Text Steganography Methods and their Influence in Malware: A Comprehensive Overview and Evaluation

Text Steganography Methods and their Influence in Malware: A Comprehensive Overview and Evaluation

연구 분야: Strategies

학회: IH&MMSec '24: Proceedings of the 2024 ACM Workshop on Information Hiding and Multimedia Security

Steganography describes techniques and algorithms for hiding secret information in a cover medium such as images, audio or text files. Malware that makes use of steganographic techniques, known as stegomalware, is becoming increasingly common. This paper provides a comprehensive analysis of various text steganography methods and their application in the context of stegomalware. We give an extensive overview of occurrences of text stegomalware in the real world and the steganographic methods used in these attacks. The cover text includes any files or data containing natural language text or machine-readable digital texts and source code such as HTML, CSS, JavaScript, etc.
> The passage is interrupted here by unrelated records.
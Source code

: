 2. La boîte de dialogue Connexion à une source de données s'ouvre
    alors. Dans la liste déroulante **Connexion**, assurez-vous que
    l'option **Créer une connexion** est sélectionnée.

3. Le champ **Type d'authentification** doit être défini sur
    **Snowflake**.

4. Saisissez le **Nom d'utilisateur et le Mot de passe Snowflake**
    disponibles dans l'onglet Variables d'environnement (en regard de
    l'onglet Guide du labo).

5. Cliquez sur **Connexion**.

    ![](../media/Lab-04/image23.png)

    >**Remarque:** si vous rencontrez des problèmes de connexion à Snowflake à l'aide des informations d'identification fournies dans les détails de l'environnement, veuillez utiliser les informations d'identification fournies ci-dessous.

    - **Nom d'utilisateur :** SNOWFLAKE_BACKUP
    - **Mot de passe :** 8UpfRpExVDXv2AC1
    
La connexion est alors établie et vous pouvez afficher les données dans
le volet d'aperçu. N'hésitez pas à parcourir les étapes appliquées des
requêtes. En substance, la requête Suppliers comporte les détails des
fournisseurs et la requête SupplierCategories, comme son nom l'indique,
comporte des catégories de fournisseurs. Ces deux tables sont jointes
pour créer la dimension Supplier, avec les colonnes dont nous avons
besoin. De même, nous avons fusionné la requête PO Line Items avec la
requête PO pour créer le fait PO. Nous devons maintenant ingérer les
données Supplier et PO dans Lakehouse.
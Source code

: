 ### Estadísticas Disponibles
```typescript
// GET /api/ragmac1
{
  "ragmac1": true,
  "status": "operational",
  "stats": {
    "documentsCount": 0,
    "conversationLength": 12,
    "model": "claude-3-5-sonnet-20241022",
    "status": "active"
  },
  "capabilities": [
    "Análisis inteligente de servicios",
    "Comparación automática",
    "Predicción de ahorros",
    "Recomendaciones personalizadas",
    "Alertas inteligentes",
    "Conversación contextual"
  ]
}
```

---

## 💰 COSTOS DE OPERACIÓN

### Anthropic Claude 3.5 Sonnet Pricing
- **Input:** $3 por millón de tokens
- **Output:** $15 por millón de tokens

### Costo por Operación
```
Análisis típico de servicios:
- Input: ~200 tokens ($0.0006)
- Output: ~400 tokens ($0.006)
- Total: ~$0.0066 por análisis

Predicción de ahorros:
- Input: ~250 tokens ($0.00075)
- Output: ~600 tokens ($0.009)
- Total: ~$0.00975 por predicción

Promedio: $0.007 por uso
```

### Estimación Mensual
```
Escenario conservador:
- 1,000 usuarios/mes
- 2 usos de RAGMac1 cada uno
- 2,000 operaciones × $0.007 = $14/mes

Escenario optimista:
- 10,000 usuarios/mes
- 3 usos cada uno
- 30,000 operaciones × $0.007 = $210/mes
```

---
A categorical overview of known text steganography methods is presented, whereas text steganography techniques are classified into the categories insertion, substitution, permutation and generation. For each category, selected representatives have been practically implemented and tested with different cover text files and messages of varying lengths. The authors also look at real-world applications and instances of stegomalware that utilize these methods. The paper reveals that while there is a vast array of text steganography methods, only a few are used in practice. To assess the strengths and weaknesses of each method, the evaluation is based on the metrics capacity, imperceptibility and robustness, which are commonly used to evaluate steganographic methods, and additionally complexity. The evaluation results show the performance of each method based on the defined metrics. We further discuss possible countermeasures and their effect on each steganography method. The analysis also shows that with the rise of machine learning and large language models, text steganography methods might become more common in the future.